Its programs consist of a BA in Creative Writing and Literature, a residential MFA in Creative Writing and Poetics, an MFA in Creative Writing, the undergraduate Core Writing Seminars and the Summer Writing Program.
The Kerouac School states that among its aims is to bring forward "new questions that both invigorate and challenge the current dialogue in writing today".

Curriculum

Students at the Kerouac School are encouraged to take classes across "an open genre curriculum", enabling a personal development of writing process and style, and claims this "challenges the notion of safe or generic works and creates a space for radical exploration and experimentation".
While cultivating contemplative and experimental writing practices, the school emphasizes original, innovative approaches to literary arts.
In When I Was Cool: My Life at the Jack Kerouac School, Sam Kashner wrote an account of his time as the first student of the school.

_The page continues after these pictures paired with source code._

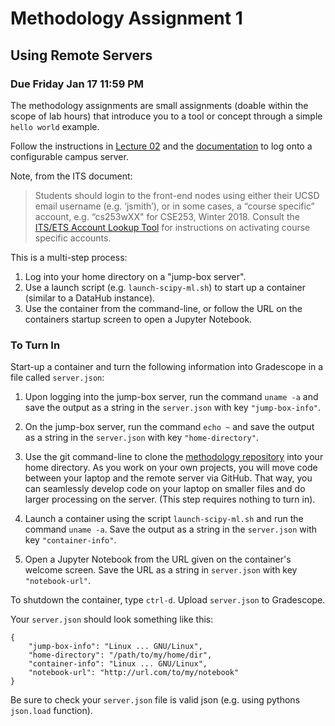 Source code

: # Methodology Assignment 1

## Using Remote Servers

### Due Friday Jan 17 11:59 PM

The methodology assignments are small assignments (doable within the
scope of lab hours) that introduce you to a tool or concept through a
simple `hello world` example.

Follow the instructions in [Lecture
02](https://github.com/afraenkel/DSC180A-DS-Methodology/blob/master/week02/Lecture%2002.pdf)
and the [documentation](http://go.ucsd.edu/2CZladZ) to log onto a
configurable campus server.

Note, from the ITS document:
> Students should login to the front-end nodes using either their UCSD
email username (e.g. ‘jsmith’), or in some cases, a “course specific”
account, e.g. “cs253wXX" for CSE253, Winter 2018. Consult the [ITS/ETS
Account Lookup
Tool](https://www.google.com/url?q=https://sdacs.ucsd.edu/~icc/index.php&sa=D&ust=1579049815630000)
for instructions on activating course specific accounts.

This is a multi-step process:
1. Log into your home directory on a "jump-box server".
2. Use a launch script (e.g. `launch-scipy-ml.sh`) to start up a
   container (similar to a DataHub instance).
3. Use the container from the command-line, or follow the URL on the
   containers startup screen to open a Jupyter Notebook.
   
### To Turn In

Start-up a container and turn the following information into
Gradescope in a file called `server.json`:

1. Upon logging into the jump-box server, run the command `uname -a`
   and save the output as a string in the `server.json` with key
   `"jump-box-info"`.
   
2. On the jump-box server, run the command `echo ~` and save the
   output as a string in the `server.json` with key
   `"home-directory"`.
   
3. Use the git command-line to clone the [methodology repository](https://github.com/afraenkel/DSC180A-DS-Methodology) into your home directory. As you work on your own projects, you will move code between your laptop and the remote server via GitHub. That way, you can seamlessly develop code on your laptop on smaller files and do larger processing on the server. (This step requires nothing to turn in).
   
3. Launch a container using the script `launch-scipy-ml.sh` and run
   the command `uname -a`. Save the output as a string in the `server.json` with key
   `"container-info"`.

4. Open a Jupyter Notebook from the URL given on the container's
   welcome screen. Save the URL as a string in `server.json` with key
   `"notebook-url"`.
   
To shutdown the container, type `ctrl-d`. Upload `server.json` to Gradescope.

Your `server.json` should look something like this:

```
{
    "jump-box-info": "Linux ... GNU/Linux",
    "home-directory": "/path/to/my/home/dir",
    "container-info": "Linux ... GNU/Linux",
    "notebook-url": "http://url.com/to/my/notebook"
}
```

Be sure to check your `server.json` file is valid json (e.g. using
pythons `json.load` function).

The Summer Writing program at the school gathers over sixty guest faculty to an internationally renowned colloquium of workshops, lectures, and readings.
The aim of the program is to foster "an intensely creative environment for students to develop their writing projects in conversation with a community of writers".
The school currently has three fully funded fellowships: the Anne Waldman, Allen Ginsberg, and Anselm Hollo Graduate Fellowships, awarded annually to Writing and Poetics students in Graduate Instructor positions.